I got started into machining in the early '80s.  I thought it would be somewhat of a career thing, to compliment my other trade, but that isn't the way things went.  I ended up with a whole lot more formal education, but have kept that first lathe and enjoyed machining as a hobby.  At times it seemed like I was hauling a boat anchor around the country, having moved 3 times over the years.

Sometimes the lathe would sit idle for a few years, but I never gave up on the interest in making stuff.  About 6 years ago I added a work shop onto the garage - and ramped up the machine & tooling acquisitions.  I troll through the usual used machinery opportunities; Kijiji, auctions, word of mouth.  Other than that first lathe, everything else has needed a fair amont of attention - strictly speaking, that is my hobby, fixing up the old machine tools I've dragged home.  As the saying goes, "rarely does anything ever leave the building".

There is getting to be a small fleet, but is still keep looking for more machines that I could fix up.  Even though I have two projects in progress: the surface grinder and the VMC.  The VMC will drive an upgrade to the 3 phase system (probably cost more than what the VMC did).  I suspect most everyone else here also has an endless project list- but that is no barrier to adding onto it.

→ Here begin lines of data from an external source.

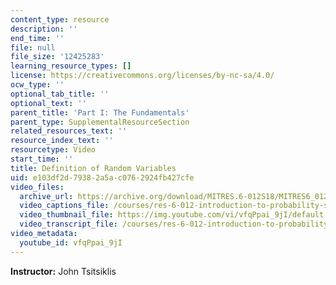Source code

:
 ```yaml
---
content_type: resource
description: ''
end_time: ''
file: null
file_size: '12425283'
learning_resource_types: []
license: https://creativecommons.org/licenses/by-nc-sa/4.0/
ocw_type: ''
optional_tab_title: ''
optional_text: ''
parent_title: 'Part I: The Fundamentals'
parent_type: SupplementalResourceSection
related_resources_text: ''
resource_index_text: ''
resourcetype: Video
start_time: ''
title: Definition of Random Variables
uid: e103df2d-7938-2a5a-c076-2924fb427cfe
video_files:
  archive_url: https://archive.org/download/MITRES.6-012S18/MITRES6_012S18_L05-02_300k.mp4
  video_captions_file: /courses/res-6-012-introduction-to-probability-spring-2018/7b37cb56fe5d5eed93e418007f9ca8f5_vfqPpai_9jI.vtt
  video_thumbnail_file: https://img.youtube.com/vi/vfqPpai_9jI/default.jpg
  video_transcript_file: /courses/res-6-012-introduction-to-probability-spring-2018/425678ae7e678053afa36002971e51bd_vfqPpai_9jI.pdf
video_metadata:
  youtube_id: vfqPpai_9jI
---
```


**Instructor:** John Tsitsiklis

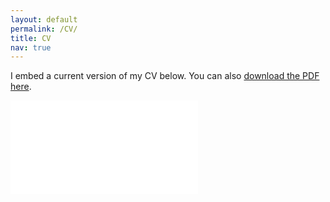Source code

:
 ```yaml
---
layout: default
permalink: /CV/
title: CV
nav: true
---
```


I embed a current version of my CV below. You can also [download the PDF here]({{site.url}}/assets/pdf/cv_online.pdf).


<object data="{{site.url}}/assets/pdf/cv_online.pdf" type="application/pdf" width="800px" height="700px">
    <embed src="{{site.url}}/assets/pdf/cv_online.pdf">
        <!-- <p>This browser does not support PDFs. Please download the PDF to view it: <a href="{{site.url}}/assets/pdf/cv.pdf">Download PDF</a>.</p> -->
    </embed>
</object>



  <!-- NewEntry{Dec. 2017- Mar. 2022}{\faInstitution \ Universitêe Côte d'Azur - INRIA} -->

<!-- \Description{\MarginText{Phd Thesis}
  \faBook \ Thesis: \textit{Stochastic modelling of non-spherical particles in turbulence}\newline
  Advisor: DR.~Mireille \textsc{Bossy}}

%------------------------------------------------

\NewEntry{Oct. 2014-Mar. 2017}{\faInstitution \ University of Rome, "La Sapienza"}

\Description{\MarginText{Master in Mechanical Engineering}\faGraduationCap\ \ $\cdotp$\ \ Department: Mechanical and Aerospace Engineering\newline 
\faBook \ Thesis: \textit{Turbulent Drag Reduction by Superhydrophobic Surfaces}\newline
Advisors: Prof.~Carlo Massimo \textsc{Casciola} \& Ph.D.~Francesco \textsc{Battista}}

%------------------------------------------------

\NewEntry{Nov. 2010-Mar. 2014}{\faInstitution \ University of Rome, "Sapienza"}

\Description{\MarginText{Bachelor in Mechanical Engineering}\faGraduationCap \ \ $\cdotp$\ \  Department: Mechanical and Aerospace Engineering\newline 
\faBook \ Thesis: \textit{Low Mach Number Asymptotic of the Navier-Stokes Equations}\newline
Advisor: Prof.~Paolo \textsc{Gualtieri}} -->
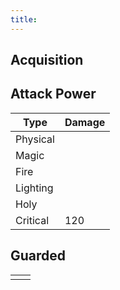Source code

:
 ```yaml
---
title:
---
```


## Acquisition


## Attack Power

| Type | Damage |
| ---- | ---- |
| Physical |  |
| Magic |  |
| Fire |  |
| Lighting |  |
| Holy |  |
| Critical | 120 |

## Guarded

|  | |
| --- | --- |
|  |  |
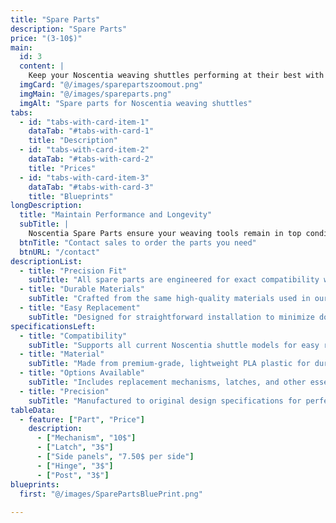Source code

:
 ```yaml
---
title: "Spare Parts"
description: "Spare Parts"
price: "(3-10$)"
main:
  id: 3
  content: |
    Keep your Noscentia weaving shuttles performing at their best with our selection of high-quality spare parts. Whether you need a replacement mechanism, latch, or another essential component, we offer durable parts crafted to original specifications.
  imgCard: "@/images/sparepartszoomout.png"
  imgMain: "@/images/spareparts.png"
  imgAlt: "Spare parts for Noscentia weaving shuttles"
tabs:
  - id: "tabs-with-card-item-1"
    dataTab: "#tabs-with-card-1"
    title: "Description"
  - id: "tabs-with-card-item-2"
    dataTab: "#tabs-with-card-2"
    title: "Prices"
  - id: "tabs-with-card-item-3"
    dataTab: "#tabs-with-card-3"
    title: "Blueprints"
longDescription:
  title: "Maintain Performance and Longevity"
  subTitle: |
    Noscentia Spare Parts ensure your weaving tools remain in top condition. All parts are made to original specifications for seamless replacement, maintaining smooth operation and extending the life of your tools.
  btnTitle: "Contact sales to order the parts you need"
  btnURL: "/contact"
descriptionList:
  - title: "Precision Fit"
    subTitle: "All spare parts are engineered for exact compatibility with Noscentia weaving shuttles."
  - title: "Durable Materials"
    subTitle: "Crafted from the same high-quality materials used in our original products for lasting performance."
  - title: "Easy Replacement"
    subTitle: "Designed for straightforward installation to minimize downtime and keep you weaving."
specificationsLeft:
  - title: "Compatibility"
    subTitle: "Supports all current Noscentia shuttle models for easy replacement and upgrades."
  - title: "Material"
    subTitle: "Made from premium-grade, lightweight PLA plastic for durability and reliability."
  - title: "Options Available"
    subTitle: "Includes replacement mechanisms, latches, and other essential components."
  - title: "Precision"
    subTitle: "Manufactured to original design specifications for perfect fit and function."
tableData:
  - feature: ["Part", "Price"]
    description:
      - ["Mechanism", "10$"]
      - ["Latch", "3$"]
      - ["Side panels", "7.50$ per side"]
      - ["Hinge", "3$"]
      - ["Post", "3$"]
blueprints:
  first: "@/images/SparePartsBluePrint.png"
  
---
```

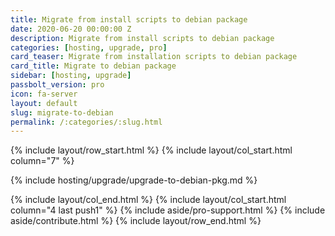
 ```yaml
---
title: Migrate from install scripts to debian package
date: 2020-06-20 00:00:00 Z
description: Migrate from install scripts to debian package
categories: [hosting, upgrade, pro]
card_teaser: Migrate from installation scripts to debian package
card_title: Migrate to debian package
sidebar: [hosting, upgrade]
passbolt_version: pro
icon: fa-server
layout: default
slug: migrate-to-debian
permalink: /:categories/:slug.html
---
```



{% include layout/row_start.html %}
{% include layout/col_start.html column="7" %}

{% include hosting/upgrade/upgrade-to-debian-pkg.md %}

{% include layout/col_end.html %}
{% include layout/col_start.html column="4 last push1" %}
{% include aside/pro-support.html %}
{% include aside/contribute.html %}
{% include layout/row_end.html %}
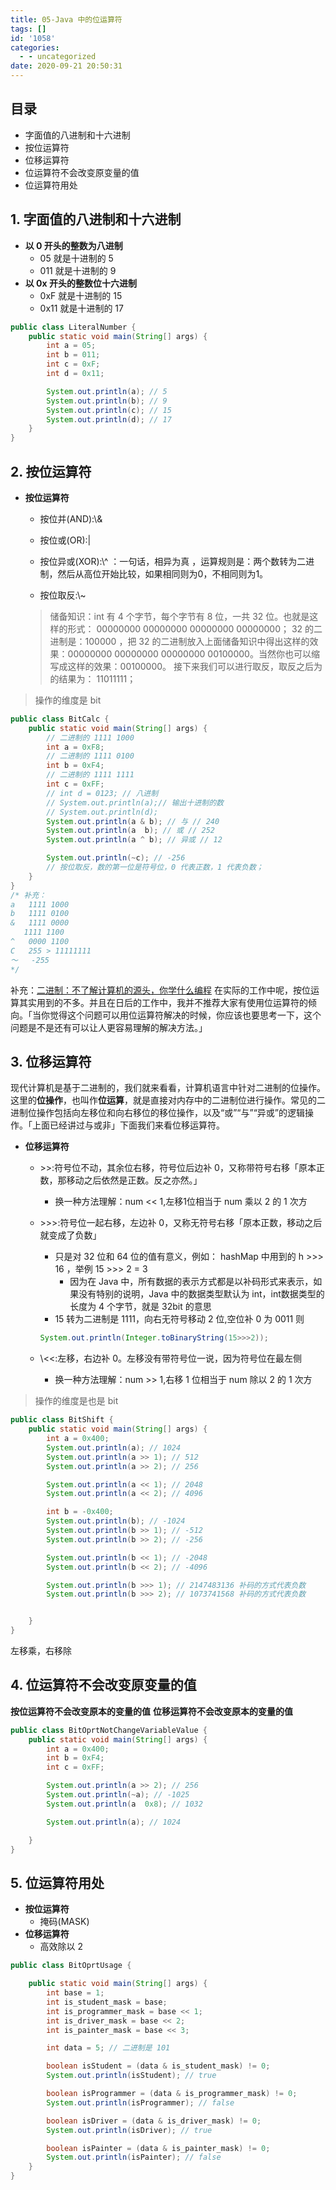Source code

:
 ```yaml
---
title: 05-Java 中的位运算符
tags: []
id: '1058'
categories:
  - - uncategorized
date: 2020-09-21 20:50:31
---
```


## 目录

*   字面值的八进制和十六进制
*   按位运算符
*   位移运算符
*   位运算符不会改变原变量的值
*   位运算符用处

## 1\. 字面值的八进制和十六进制

*   **以 0 开头的整数为八进制**
    *   05 就是十进制的 5
    *   011 就是十进制的 9
*   **以 0x 开头的整数位十六进制**
    *   0xF 就是十进制的 15
    *   0x11 就是十进制的 17

```java
public class LiteralNumber {
    public static void main(String[] args) {
        int a = 05;
        int b = 011;
        int c = 0xF;
        int d = 0x11;

        System.out.println(a); // 5
        System.out.println(b); // 9
        System.out.println(c); // 15
        System.out.println(d); // 17
    }
}
```

## 2\. 按位运算符

*   **按位运算符**
    
    *   按位并(AND):\\&
    *   按位或(OR):|
    *   按位异或(XOR):\\^ ：一句话，相异为真 ，运算规则是：两个数转为二进制，然后从高位开始比较，如果相同则为0，不相同则为1。
        
    *   按位取反:\\~
        
    
    > 储备知识：int 有 4 个字节，每个字节有 8 位，一共 32 位。也就是这样的形式： 00000000 00000000 00000000 00000000； 32 的二进制是：100000 ，把 32 的二进制放入上面储备知识中得出这样的效果：00000000 00000000 00000000 00100000。当然你也可以缩写成这样的效果：00100000。 接下来我们可以进行取反，取反之后为的结果为： 11011111；
    

> 操作的维度是 bit

```java
public class BitCalc {
    public static void main(String[] args) {
        // 二进制的 1111 1000
        int a = 0xF8;
        // 二进制的 1111 0100
        int b = 0xF4;
        // 二进制的 1111 1111
        int c = 0xFF;
        // int d = 0123; // 八进制
        // System.out.println(a);// 输出十进制的数 
        // System.out.println(d);
        System.out.println(a & b); // 与 // 240
        System.out.println(a  b); // 或 // 252
        System.out.println(a ^ b); // 异或 // 12

        System.out.println(~c); // -256
        // 按位取反，数的第一位是符号位，0 代表正数，1 代表负数； 
    }
}
/* 补充：
a   1111 1000
b   1111 0100
&   1111 0000
   1111 1100
^   0000 1100
C   255 > 11111111
～   -255
*/
```

补充：[二进制：不了解计算机的源头，你学什么编程](https://blog.csdn.net/qq_33254766/article/details/108702875) 在实际的工作中呢，按位运算其实用到的不多。并且在日后的工作中，我并不推荐大家有使用位运算符的倾向。「当你觉得这个问题可以用位运算符解决的时候，你应该也要思考一下，这个问题是不是还有可以让人更容易理解的解决方法。」

## 3\. 位移运算符

现代计算机是基于二进制的，我们就来看看，计算机语言中针对二进制的位操作。这里的**位操作**，也叫作**位运算**，就是直接对内存中的二进制位进行操作。常见的二进制位操作包括向左移位和向右移位的移位操作，以及“或”“与”“异或”的逻辑操作。「上面已经讲过与或非」下面我们来看位移运算符。

*   **位移运算符**
    *   \>>:符号位不动，其余位右移，符号位后边补 0，又称带符号右移「原本正数，那移动之后依然是正数。反之亦然。」
        *   换一种方法理解：num << 1,左移1位相当于 num 乘以 2 的 1 次方
    *   \>>>:符号位一起右移，左边补 0，又称无符号右移「原本正数，移动之后就变成了负数」
        
        *   只是对 32 位和 64 位的值有意义，例如： hashMap 中用到的 h >>> 16 ，举例 15 >>> 2 = 3
            *   因为在 Java 中，所有数据的表示方式都是以补码形式来表示，如果没有特别的说明，Java 中的数据类型默认为 int，int数据类型的长度为 4 个字节，就是 32bit 的意思
        *   15 转为二进制是 1111，向右无符号移动 2 位,空位补 0 为 0011 则
        
        ```java
        System.out.println(Integer.toBinaryString(15>>>2));
        ```
        
    *   \\<<:左移，右边补 0。左移没有带符号位一说，因为符号位在最左侧
        *   换一种方法理解：num >> 1,右移 1 位相当于 num 除以 2 的 1 次方

> 操作的维度是也是 bit

```java
public class BitShift {
    public static void main(String[] args) {
        int a = 0x400;
        System.out.println(a); // 1024
        System.out.println(a >> 1); // 512
        System.out.println(a >> 2); // 256

        System.out.println(a << 1); // 2048
        System.out.println(a << 2); // 4096

        int b = -0x400;
        System.out.println(b); // -1024
        System.out.println(b >> 1); // -512
        System.out.println(b >> 2); // -256

        System.out.println(b << 1); // -2048
        System.out.println(b << 2); // -4096

        System.out.println(b >>> 1); // 2147483136 补码的方式代表负数
        System.out.println(b >>> 2); // 1073741568 补码的方式代表负数


    }
}
```

左移乘，右移除

## 4\. 位运算符不会改变原变量的值

**按位运算符不会改变原本的变量的值** **位移运算符不会改变原本的变量的值**

```java
public class BitOprtNotChangeVariableValue {
    public static void main(String[] args) {
        int a = 0x400;
        int b = 0xF4;
        int c = 0xFF;

        System.out.println(a >> 2); // 256
        System.out.println(~a); // -1025
        System.out.println(a  0x8); // 1032

        System.out.println(a); // 1024

    }
}
```

## 5\. 位运算符用处

*   **按位运算符**
    *   掩码(MASK)
*   **位移运算符**
    *   高效除以 2

```java
public class BitOprtUsage {

    public static void main(String[] args) {
        int base = 1;
        int is_student_mask = base;
        int is_programmer_mask = base << 1;
        int is_driver_mask = base << 2;
        int is_painter_mask = base << 3;

        int data = 5; // 二进制是 101

        boolean isStudent = (data & is_student_mask) != 0;
        System.out.println(isStudent); // true

        boolean isProgrammer = (data & is_programmer_mask) != 0;
        System.out.println(isProgrammer); // false

        boolean isDriver = (data & is_driver_mask) != 0;
        System.out.println(isDriver); // true

        boolean isPainter = (data & is_painter_mask) != 0;
        System.out.println(isPainter); // false
    }
}
```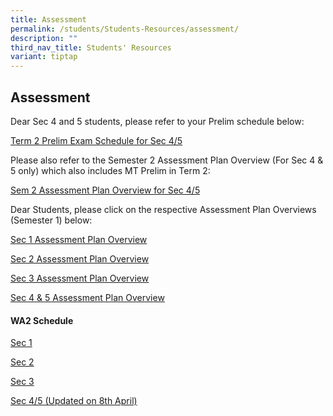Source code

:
 ```yaml
---
title: Assessment
permalink: /students/Students-Resources/assessment/
description: ""
third_nav_title: Students' Resources
variant: tiptap
---
```

<h2>Assessment</h2>
<p>Dear Sec 4 and 5 students, please refer to your Prelim schedule below:</p>
<p><a href="/files/2025_Term_2_prelim_exam_schedule_finalised.pdf" rel="noopener nofollow" target="_blank">Term 2 Prelim Exam Schedule for Sec 4/5</a>
</p>
<p>Please also refer to the Semester 2 Assessment Plan Overview (For Sec
4 &amp; 5 only) which also includes MT Prelim in Term 2:</p>
<p><a href="/files/2025_Sem_2_Assessment_Plan_Overview__Sec_4_5__v1.pdf" rel="noopener nofollow" target="_blank">Sem 2 Assessment Plan Overview for Sec 4/5</a>
</p>
<p></p>
<p></p>
<p>Dear Students, please click on the respective Assessment Plan Overviews
(Semester 1) below:</p>
<p><a href="/files/2025_Assessment_Plan_Overview_Sec_1.pdf" rel="noopener nofollow" target="_blank">Sec 1 Assessment Plan Overview</a>
</p>
<p><a href="/files/2025_Assessment_Plan_Overview_Sec_2.pdf" rel="noopener nofollow" target="_blank">Sec 2 Assessment Plan Overview</a>
</p>
<p><a href="/files/2025_Assessment_Plan_Overview_Sec_3.pdf" rel="noopener nofollow" target="_blank">Sec 3 Assessment Plan Overview</a>
</p>
<p><a href="/files/2025_Assessment_Plan_Overview_Sec_4_5.pdf" rel="noopener nofollow" target="_blank">Sec 4 &amp; 5 Assessment Plan Overview</a>
</p>
<h4>WA2 Schedule</h4>
<p><a href="/files/Sec_1_WA2.pdf" rel="noopener nofollow" target="_blank">Sec 1</a>
</p>
<p><a href="/files/Sec_2_WA2.pdf" rel="noopener nofollow" target="_blank">Sec 2</a>
</p>
<p><a href="/files/Sec_3_WA2.pdf" rel="noopener nofollow" target="_blank">Sec 3</a>
</p>
<p><a href="/files/WA2_Task_3_Dates____Sem_1_Sec_45_2025__updated.pdf" rel="noopener nofollow" target="_blank">Sec 4/5 (Updated on 8th April)</a>
</p>
<h3></h3>
<p></p>
<p></p>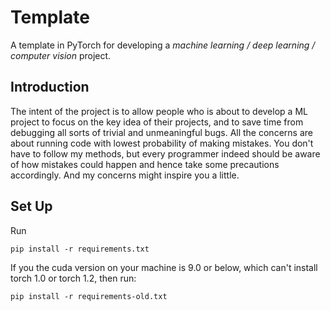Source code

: # Template

A template in PyTorch for developing a *machine learning / deep learning / computer vision* project. 

## Introduction

The intent of the project is to allow people who is about to develop a ML project to focus on the key idea of their projects, and to save time from debugging all sorts of trivial and unmeaningful bugs. All the concerns are about running code with lowest probability of making mistakes. You don't have to follow my methods, but every programmer indeed should be aware of how mistakes could happen and hence take some precautions accordingly. And my concerns might inspire you a little.

## Set Up

Run

```
pip install -r requirements.txt
```

If you the cuda version on your machine is 9.0 or below, which can't install torch 1.0 or torch 1.2, then run:

```
pip install -r requirements-old.txt
```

Anyway, good to see that there are a few other hobbyists in the area.   I'd be interested in hearing from any in the cnc community that are familiar with BP's DX-32.

Regards, David


----------



## Janger (Aug 21, 2018)

Welcome aboard David. Nice to hear you've been building a great shop. What's a BP DX-32? I have a home brew CNC Mill. Some other guys on here have various sizes of CNC gear and various types from small to full size Haas.


----------



## Chipper5783 (Aug 21, 2018)

The BP is a Bridgeport VMC-1000/22.  It is a pretty standard full feature industrial machine of late 1990's vintage: 1000mm of X travel, 15 hp spindle, 20 tool changer, chip conveyor, flood coolant and full cabinet.  It is not all that large a machine, but with the enclosure it takes up quite a bit of floor space.  I saw it run a few times, but I have not sorted the power just yet.  This one has Bridgeport's DX-32 controller which is basically another G code, with some minor syntax differences (compared to the G code associated with other controllers).  I understand they were also offered with a Heidenhein.


----------



## CalgaryPT (Aug 23, 2018)

Welcome David.


----------



## Janger (Aug 23, 2018)

@Chipper5783 David are you in the Calgary area? I'd like to see your mill sometime... I looked it up and it looks like a good machine to me.


----------